Sen. Dianne Feinstein (D-CA) has called on the Federal Energy Regulatory Commission to pay close attention to natural gas traded between November 2000 and May 2001 as it continues to investigate allegedly fraudulent and manipulative trading practices in California and other western energy markets during the critical 2000-2001 period.

“It is my strong suspicion that gas trading played a critical role in the western energy crisis, particularly in this six-month time period,” she said in a May 24 letter to Chairman Pat Wood. Gas prices spiked to as much as $60/Dth during then, or about 25 times higher than normal and about eight time higher than it was in the San Juan Basin, she noted.

Warranting particular attention, Feinstein said, are the phony “wash” trades of energy companies. At least four of these companies — Dynegy Inc., Reliant, Duke Energy and Enron — were “key players” in California at the time of the energy shortages and blackouts, she noted.

“The only purpose of ‘wash trades’ is deception. These bogus trades could very well have contributed to higher energy prices by providing false signals to the market and increasing benchmark index prices and peg prices in derivatives trades. Wash trades could also give the false impression that an exchange is legitimate. At a minimum, wash trades contributed to inflated earnings and perhaps artificially high stock prices as well,” she told Wood.

Dynegy, Reliant Resources and CMS Energy already have admitted to engaging in either gas or power “wash” trades, but they contend that these transactions were mostly designed to boost their trading volumes and revenues, and did not affect earnings or prices (See NGI, May 20).
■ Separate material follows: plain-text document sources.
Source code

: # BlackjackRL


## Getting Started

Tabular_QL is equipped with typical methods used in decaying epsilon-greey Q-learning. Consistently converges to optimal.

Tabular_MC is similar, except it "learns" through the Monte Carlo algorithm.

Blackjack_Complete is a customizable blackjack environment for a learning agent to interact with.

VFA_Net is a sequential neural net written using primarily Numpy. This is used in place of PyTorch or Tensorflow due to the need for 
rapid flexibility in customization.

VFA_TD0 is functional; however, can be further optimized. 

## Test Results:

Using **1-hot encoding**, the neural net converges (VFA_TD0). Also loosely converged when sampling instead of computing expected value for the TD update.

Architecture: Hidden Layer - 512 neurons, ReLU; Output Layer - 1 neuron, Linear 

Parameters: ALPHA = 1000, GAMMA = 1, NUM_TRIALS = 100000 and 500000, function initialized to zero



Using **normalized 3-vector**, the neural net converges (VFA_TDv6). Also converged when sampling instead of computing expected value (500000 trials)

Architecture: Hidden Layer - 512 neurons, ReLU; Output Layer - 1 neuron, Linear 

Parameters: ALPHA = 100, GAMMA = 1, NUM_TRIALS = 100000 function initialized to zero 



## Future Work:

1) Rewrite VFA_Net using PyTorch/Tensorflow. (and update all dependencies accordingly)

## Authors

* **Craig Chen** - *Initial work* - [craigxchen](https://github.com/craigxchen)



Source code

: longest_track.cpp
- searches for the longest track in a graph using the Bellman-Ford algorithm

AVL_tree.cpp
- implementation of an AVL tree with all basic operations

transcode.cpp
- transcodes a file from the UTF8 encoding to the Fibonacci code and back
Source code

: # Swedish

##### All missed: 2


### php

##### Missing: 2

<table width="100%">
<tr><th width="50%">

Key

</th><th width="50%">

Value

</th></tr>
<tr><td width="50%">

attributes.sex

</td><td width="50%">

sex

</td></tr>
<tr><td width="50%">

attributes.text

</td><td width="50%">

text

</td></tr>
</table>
Both the FERC and the Securities and Exchange Commission are investigating the bogus trades.

In addition to focusing on the “wash” trades, Feinstein advised the Commission to examine the “actual volumes traded and which companies were actually doing the trading” in the market during the six-month period. “If the gas volumes traded were very low, it could indicate that one or more companies were gaming the market,” she said.